Os agressores de animais estão com os dias contados em Marechal Cândido Rondon.

Marechal Cândido Rondon

| 24/08/2017 | 15:59 | Assessoria
Os agressores de animais estão com os dias contados em Marechal Cândido Rondon. De iniciativa do Vereador Arion Nasihgil, o Projeto de Lei nº 11/2017, que estabelece sanções e penalidades administrativas a quem praticar maus-tratos contra animais dentro do município, teve parecer favorável da Procuradoria Jurídica da Câmara Municipal e está cada dia mais perto de ser votado pelo plenário.

Segundo o autor do projeto, “a ideia de que o sofrimento animal é uma situação distante da nossa realidade, justificando sua prática reiterada nas suas mais diversas formas, desde graves torturas até um simples abandono em via pública, por vezes por mera estupidez humana, não mais se sustenta”.

A proposta visa a proteção de todos os animais, sejam eles domésticos ou de rua, incluindo os da fauna e aqueles de produção rural. Por maus-tratos, o projeto considera a prática de abandono, agressões, privação e alimento e água, envenenamento, entre outras formas cruéis.  As penalidades serão tanto para pessoas físicas como para pessoas jurídicas, que podem ficar sujeitas a advertências, multas, suspensão das atividades e sanções jurídicas.

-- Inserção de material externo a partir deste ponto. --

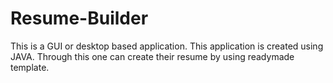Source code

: # Resume-Builder
This is a GUI or desktop based application. This application is created using JAVA. Through this one can create their resume by using readymade template.
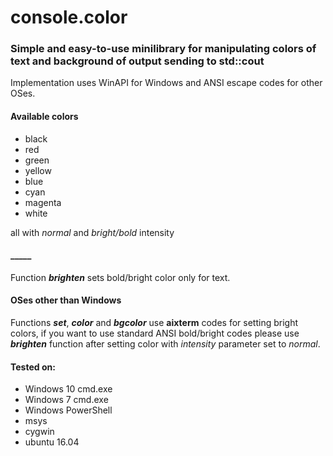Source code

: # console.color

### Simple and easy-to-use minilibrary for manipulating colors of text and background of output sending to std::cout

Implementation uses WinAPI for Windows and ANSI escape codes for other OSes.


#### Available colors
* black
* red
* green
* yellow
* blue
* cyan
* magenta
* white

all with _normal_ and _bright/bold_ intensity

#### _____
Function **_brighten_** sets bold/bright color only for text.

#### OSes other than Windows
Functions **_set_**, **_color_** and **_bgcolor_** use **aixterm** codes for setting bright colors, if you want to use standard ANSI bold/bright codes please use **_brighten_** function after setting color with _intensity_ parameter set to _normal_.


#### Tested on:
* Windows 10 cmd.exe
* Windows 7 cmd.exe
* Windows PowerShell
* msys
* cygwin 
* ubuntu 16.04


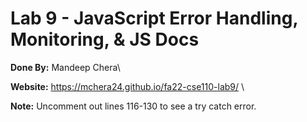 # Lab 9 - JavaScript Error Handling, Monitoring, & JS Docs

**Done By:** Mandeep Chera\

**Website:** https://mchera24.github.io/fa22-cse110-lab9/ \

**Note:** Uncomment out lines 116-130 to see a try catch error.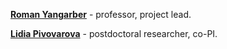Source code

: <p><a href="https://researchportal.helsinki.fi/fi/persons/roman-yangarber" target="_blank"><b>Roman Yangarber</b></a> - professor, project lead.</p>

<p><a href="https://researchportal.helsinki.fi/en/persons/lidia-pivovarova" target="_blank"><b>Lidia Pivovarova</b></a> - postdoctoral researcher, co-PI.</p>
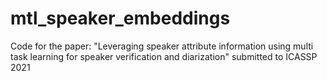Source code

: # mtl_speaker_embeddings
Code for the paper: "Leveraging speaker attribute information using multi task learning for speaker verification and diarization" submitted to ICASSP 2021
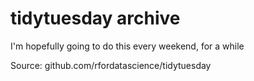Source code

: # tidytuesday archive

I'm hopefully going to do this every weekend, for a while

Source: github.com/rfordatascience/tidytuesday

Com o parecer jurídico favorável, o projeto segue agora para análise das comissões permanentes e posteriormente deverá ser incluído em pauta. A expectativa das ONGs de proteção animal é grande e o projeto rondonense já foi destaque nacional, pois é visto como um importante passo para acabar com essa prática criminosa, já que existem leis federais e estaduais que tratam dos maus-tratos a animais, porém carecem de normativas legais, com o que a partir da aprovação deste projeto isso pode ser corrigir dentro do âmbito municipal.

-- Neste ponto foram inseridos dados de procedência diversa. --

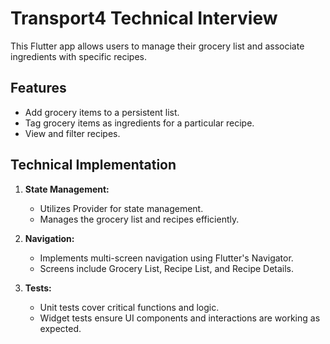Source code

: # Transport4 Technical Interview

This Flutter app allows users to manage their grocery list and associate ingredients with specific recipes.

## Features

- Add grocery items to a persistent list.
- Tag grocery items as ingredients for a particular recipe.
- View and filter recipes.

## Technical Implementation

1. **State Management:**

   - Utilizes Provider for state management.
   - Manages the grocery list and recipes efficiently.

2. **Navigation:**

   - Implements multi-screen navigation using Flutter's Navigator.
   - Screens include Grocery List, Recipe List, and Recipe Details.

3. **Tests:**
   - Unit tests cover critical functions and logic.
   - Widget tests ensure UI components and interactions are working as expected.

“A justificativa para a apresentação do presente projeto de lei decorre, pura e simplesmente, de uma ciência ética e moral. Não se pode excluir da tutela legal quaisquer seres sensíveis. A humanidade caminha neste sentido e, se atuarmos como espera a sociedade, precisamos ir muito além da tecnicidade dos atos e da preocupação com o erário, avançando também para tudo aquilo que gera paz, amor, fraternidade e sentimento de justiça em nossa gente”, finalizou Arion.